Task goal: Beginning with the opening line of the entries, return every line through the one containing "change dependabot commit", both included, and nothing else. Omit pictures.

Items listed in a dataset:

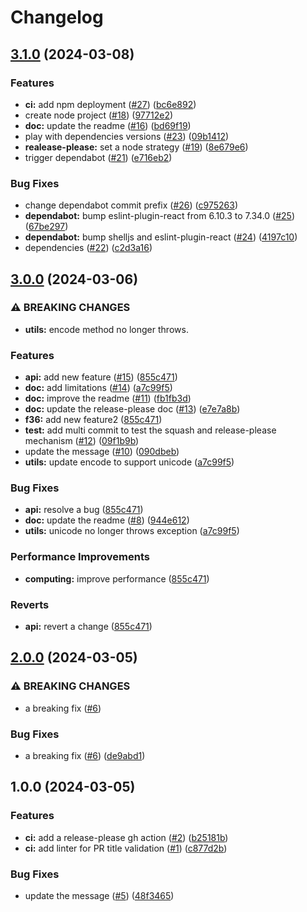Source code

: # Changelog

## [3.1.0](https://github.com/jbdoumenjou/poc-changelog/compare/v3.0.0...v3.1.0) (2024-03-08)


### Features

* **ci:** add npm deployment ([#27](https://github.com/jbdoumenjou/poc-changelog/issues/27)) ([bc6e892](https://github.com/jbdoumenjou/poc-changelog/commit/bc6e89217fd24254ef6b6fd8564ea508121b9273))
* create node project ([#18](https://github.com/jbdoumenjou/poc-changelog/issues/18)) ([97712e2](https://github.com/jbdoumenjou/poc-changelog/commit/97712e278f7920077b18314f6ffc171c25531cd0))
* **doc:** update the readme ([#16](https://github.com/jbdoumenjou/poc-changelog/issues/16)) ([bd69f19](https://github.com/jbdoumenjou/poc-changelog/commit/bd69f19fce74d6a5611994ae80c64c184a310b41))
* play with dependencies versions ([#23](https://github.com/jbdoumenjou/poc-changelog/issues/23)) ([09b1412](https://github.com/jbdoumenjou/poc-changelog/commit/09b14127147080faff1f1b11adc7717e5bd81eab))
* **realease-please:** set a node strategy ([#19](https://github.com/jbdoumenjou/poc-changelog/issues/19)) ([8e679e6](https://github.com/jbdoumenjou/poc-changelog/commit/8e679e6f7d08d8b901610ce90f997964d966068a))
* trigger dependabot ([#21](https://github.com/jbdoumenjou/poc-changelog/issues/21)) ([e716eb2](https://github.com/jbdoumenjou/poc-changelog/commit/e716eb27847b5eac153b7d786e86adfb397f6008))


### Bug Fixes

* change dependabot commit prefix ([#26](https://github.com/jbdoumenjou/poc-changelog/issues/26)) ([c975263](https://github.com/jbdoumenjou/poc-changelog/commit/c9752631b1374abfc611bd9f61d36213e961a3f9))
* **dependabot:** bump eslint-plugin-react from 6.10.3 to 7.34.0 ([#25](https://github.com/jbdoumenjou/poc-changelog/issues/25)) ([67be297](https://github.com/jbdoumenjou/poc-changelog/commit/67be29701d3f43164de4608c2a7e04184cb98687))
* **dependabot:** bump shelljs and eslint-plugin-react ([#24](https://github.com/jbdoumenjou/poc-changelog/issues/24)) ([4197c10](https://github.com/jbdoumenjou/poc-changelog/commit/4197c106cae0a09b1b8834432b59f3f304e44fdc))
* dependencies ([#22](https://github.com/jbdoumenjou/poc-changelog/issues/22)) ([c2d3a16](https://github.com/jbdoumenjou/poc-changelog/commit/c2d3a16a6402edf35ccebebee9aa551e18f6accf))

## [3.0.0](https://github.com/jbdoumenjou/poc-changelog/compare/v2.0.0...v3.0.0) (2024-03-06)


### ⚠ BREAKING CHANGES

* **utils:** encode method no longer throws.

### Features

* **api:** add new feature ([#15](https://github.com/jbdoumenjou/poc-changelog/issues/15)) ([855c471](https://github.com/jbdoumenjou/poc-changelog/commit/855c4718a66168734719e37d9c2684362df5cba7))
* **doc:** add limitations ([#14](https://github.com/jbdoumenjou/poc-changelog/issues/14)) ([a7c99f5](https://github.com/jbdoumenjou/poc-changelog/commit/a7c99f5783d49e14997450f6047cc449cbe40485))
* **doc:** improve the readme ([#11](https://github.com/jbdoumenjou/poc-changelog/issues/11)) ([fb1fb3d](https://github.com/jbdoumenjou/poc-changelog/commit/fb1fb3d9d55d2f9397a5d76a5259f09ddb58db30))
* **doc:** update the release-please doc ([#13](https://github.com/jbdoumenjou/poc-changelog/issues/13)) ([e7e7a8b](https://github.com/jbdoumenjou/poc-changelog/commit/e7e7a8b87ec9887ab17109b8969decc9f59d29a4))
* **f36:** add new feature2 ([855c471](https://github.com/jbdoumenjou/poc-changelog/commit/855c4718a66168734719e37d9c2684362df5cba7))
* **test:** add multi commit to test the squash and release-please mechanism ([#12](https://github.com/jbdoumenjou/poc-changelog/issues/12)) ([09f1b9b](https://github.com/jbdoumenjou/poc-changelog/commit/09f1b9bc2a3057163670f7988043e842817b7429))
* update the message ([#10](https://github.com/jbdoumenjou/poc-changelog/issues/10)) ([090dbeb](https://github.com/jbdoumenjou/poc-changelog/commit/090dbeb91f830e064fcc2e76f2c1f123bf657f26))
* **utils:** update encode to support unicode ([a7c99f5](https://github.com/jbdoumenjou/poc-changelog/commit/a7c99f5783d49e14997450f6047cc449cbe40485))


### Bug Fixes

* **api:** resolve a bug ([855c471](https://github.com/jbdoumenjou/poc-changelog/commit/855c4718a66168734719e37d9c2684362df5cba7))
* **doc:** update the readme ([#8](https://github.com/jbdoumenjou/poc-changelog/issues/8)) ([944e612](https://github.com/jbdoumenjou/poc-changelog/commit/944e61294747608941baf0ae2124e623e48ba6c5))
* **utils:** unicode no longer throws exception ([a7c99f5](https://github.com/jbdoumenjou/poc-changelog/commit/a7c99f5783d49e14997450f6047cc449cbe40485))


### Performance Improvements

* **computing:** improve performance ([855c471](https://github.com/jbdoumenjou/poc-changelog/commit/855c4718a66168734719e37d9c2684362df5cba7))


### Reverts

* **api:** revert a change ([855c471](https://github.com/jbdoumenjou/poc-changelog/commit/855c4718a66168734719e37d9c2684362df5cba7))

## [2.0.0](https://github.com/jbdoumenjou/poc-changelog/compare/v1.0.0...v2.0.0) (2024-03-05)


### ⚠ BREAKING CHANGES

* a breaking fix ([#6](https://github.com/jbdoumenjou/poc-changelog/issues/6))

### Bug Fixes

* a breaking fix ([#6](https://github.com/jbdoumenjou/poc-changelog/issues/6)) ([de9abd1](https://github.com/jbdoumenjou/poc-changelog/commit/de9abd1deae7c48e586083d779cf191b9261fc32))

## 1.0.0 (2024-03-05)


### Features

* **ci:** add a release-please gh action ([#2](https://github.com/jbdoumenjou/poc-changelog/issues/2)) ([b25181b](https://github.com/jbdoumenjou/poc-changelog/commit/b25181b6f87136f25931728f48417c5f800c4cb5))
* **ci:** add linter for PR title validation ([#1](https://github.com/jbdoumenjou/poc-changelog/issues/1)) ([c877d2b](https://github.com/jbdoumenjou/poc-changelog/commit/c877d2ba49f1832a7467d6f8dfc8820838a2b1c4))


### Bug Fixes

* update the message ([#5](https://github.com/jbdoumenjou/poc-changelog/issues/5)) ([48f3465](https://github.com/jbdoumenjou/poc-changelog/commit/48f3465bf1b3de89b8f8c298f50b943d7c679102))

Written reply:
Source code

: # Changelog

## [3.1.0](https://github.com/jbdoumenjou/poc-changelog/compare/v3.0.0...v3.1.0) (2024-03-08)


### Features

* **ci:** add npm deployment ([#27](https://github.com/jbdoumenjou/poc-changelog/issues/27)) ([bc6e892](https://github.com/jbdoumenjou/poc-changelog/commit/bc6e89217fd24254ef6b6fd8564ea508121b9273))
* create node project ([#18](https://github.com/jbdoumenjou/poc-changelog/issues/18)) ([97712e2](https://github.com/jbdoumenjou/poc-changelog/commit/97712e278f7920077b18314f6ffc171c25531cd0))
* **doc:** update the readme ([#16](https://github.com/jbdoumenjou/poc-changelog/issues/16)) ([bd69f19](https://github.com/jbdoumenjou/poc-changelog/commit/bd69f19fce74d6a5611994ae80c64c184a310b41))
* play with dependencies versions ([#23](https://github.com/jbdoumenjou/poc-changelog/issues/23)) ([09b1412](https://github.com/jbdoumenjou/poc-changelog/commit/09b14127147080faff1f1b11adc7717e5bd81eab))
* **realease-please:** set a node strategy ([#19](https://github.com/jbdoumenjou/poc-changelog/issues/19)) ([8e679e6](https://github.com/jbdoumenjou/poc-changelog/commit/8e679e6f7d08d8b901610ce90f997964d966068a))
* trigger dependabot ([#21](https://github.com/jbdoumenjou/poc-changelog/issues/21)) ([e716eb2](https://github.com/jbdoumenjou/poc-changelog/commit/e716eb27847b5eac153b7d786e86adfb397f6008))


### Bug Fixes

* change dependabot commit prefix ([#26](https://github.com/jbdoumenjou/poc-changelog/issues/26)) ([c975263](https://github.com/jbdoumenjou/poc-changelog/commit/c9752631b1374abfc611bd9f61d36213e961a3f9))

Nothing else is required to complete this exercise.